The answer must be every line below that holds the word "Please".

(Dataset entries)
********************

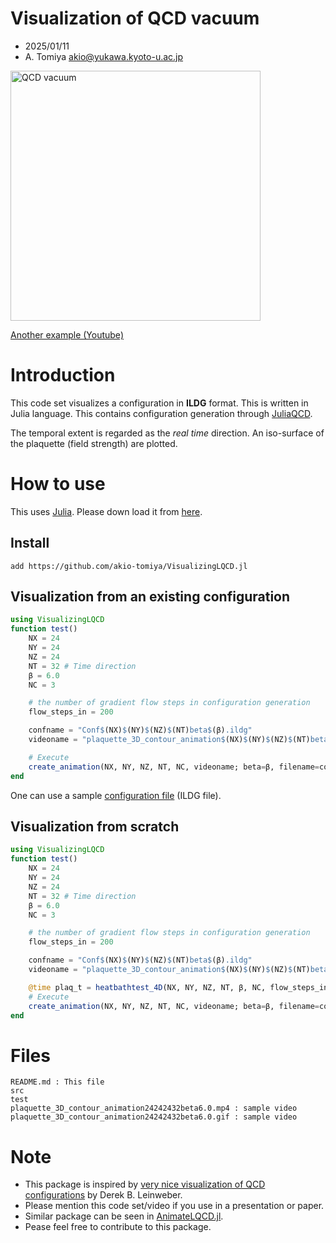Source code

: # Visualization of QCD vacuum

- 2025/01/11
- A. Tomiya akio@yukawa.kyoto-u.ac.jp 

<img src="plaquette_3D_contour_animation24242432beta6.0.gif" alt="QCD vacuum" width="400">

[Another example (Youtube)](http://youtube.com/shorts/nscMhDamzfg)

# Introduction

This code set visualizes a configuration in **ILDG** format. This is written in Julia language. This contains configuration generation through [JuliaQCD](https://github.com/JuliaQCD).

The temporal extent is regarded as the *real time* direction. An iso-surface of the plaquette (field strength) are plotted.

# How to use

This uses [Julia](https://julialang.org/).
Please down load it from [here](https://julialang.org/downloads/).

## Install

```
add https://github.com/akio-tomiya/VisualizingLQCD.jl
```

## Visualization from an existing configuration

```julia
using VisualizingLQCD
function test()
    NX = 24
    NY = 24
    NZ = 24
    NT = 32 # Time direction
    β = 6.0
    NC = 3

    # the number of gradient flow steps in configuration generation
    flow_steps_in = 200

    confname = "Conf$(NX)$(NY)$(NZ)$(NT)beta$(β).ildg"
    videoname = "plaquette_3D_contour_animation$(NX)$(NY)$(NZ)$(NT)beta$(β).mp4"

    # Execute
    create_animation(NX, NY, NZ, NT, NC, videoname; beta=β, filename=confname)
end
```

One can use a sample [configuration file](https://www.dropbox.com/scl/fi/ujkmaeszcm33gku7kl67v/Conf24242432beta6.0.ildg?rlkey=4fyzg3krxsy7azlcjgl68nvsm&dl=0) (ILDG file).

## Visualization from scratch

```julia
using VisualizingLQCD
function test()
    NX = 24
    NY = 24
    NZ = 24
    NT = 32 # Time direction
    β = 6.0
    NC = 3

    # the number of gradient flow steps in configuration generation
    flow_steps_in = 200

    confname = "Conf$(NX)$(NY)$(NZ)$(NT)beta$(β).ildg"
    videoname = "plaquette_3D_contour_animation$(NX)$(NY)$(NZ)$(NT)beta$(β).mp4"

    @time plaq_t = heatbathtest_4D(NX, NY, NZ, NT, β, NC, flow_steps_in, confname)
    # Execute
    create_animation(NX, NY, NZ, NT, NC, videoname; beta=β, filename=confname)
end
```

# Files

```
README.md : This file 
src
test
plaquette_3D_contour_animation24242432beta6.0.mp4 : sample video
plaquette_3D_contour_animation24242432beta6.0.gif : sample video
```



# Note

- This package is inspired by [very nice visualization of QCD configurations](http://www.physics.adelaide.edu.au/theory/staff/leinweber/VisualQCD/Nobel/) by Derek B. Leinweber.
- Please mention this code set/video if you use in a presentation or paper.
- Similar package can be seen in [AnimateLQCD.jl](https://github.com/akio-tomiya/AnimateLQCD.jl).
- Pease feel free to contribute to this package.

********************

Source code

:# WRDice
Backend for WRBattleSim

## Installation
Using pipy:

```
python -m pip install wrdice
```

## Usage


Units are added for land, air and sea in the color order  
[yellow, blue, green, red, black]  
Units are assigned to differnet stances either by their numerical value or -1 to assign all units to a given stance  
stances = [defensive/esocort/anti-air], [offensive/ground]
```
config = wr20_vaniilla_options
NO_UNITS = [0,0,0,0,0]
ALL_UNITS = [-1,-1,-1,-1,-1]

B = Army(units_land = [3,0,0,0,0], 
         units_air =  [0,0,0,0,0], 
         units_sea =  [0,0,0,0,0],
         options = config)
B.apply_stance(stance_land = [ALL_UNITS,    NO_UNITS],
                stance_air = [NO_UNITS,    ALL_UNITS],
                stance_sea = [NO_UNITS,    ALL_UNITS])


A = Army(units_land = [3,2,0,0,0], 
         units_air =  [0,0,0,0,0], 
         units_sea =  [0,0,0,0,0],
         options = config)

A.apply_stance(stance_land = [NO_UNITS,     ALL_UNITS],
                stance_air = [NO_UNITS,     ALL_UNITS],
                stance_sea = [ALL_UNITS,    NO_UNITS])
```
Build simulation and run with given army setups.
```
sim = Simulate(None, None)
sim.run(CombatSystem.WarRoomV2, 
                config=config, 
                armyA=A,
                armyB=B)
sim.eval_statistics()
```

********************

* [The completed task]
Please down load it from [here](https://julialang.org/downloads/).
- Please mention this code set/video if you use in a presentation or paper.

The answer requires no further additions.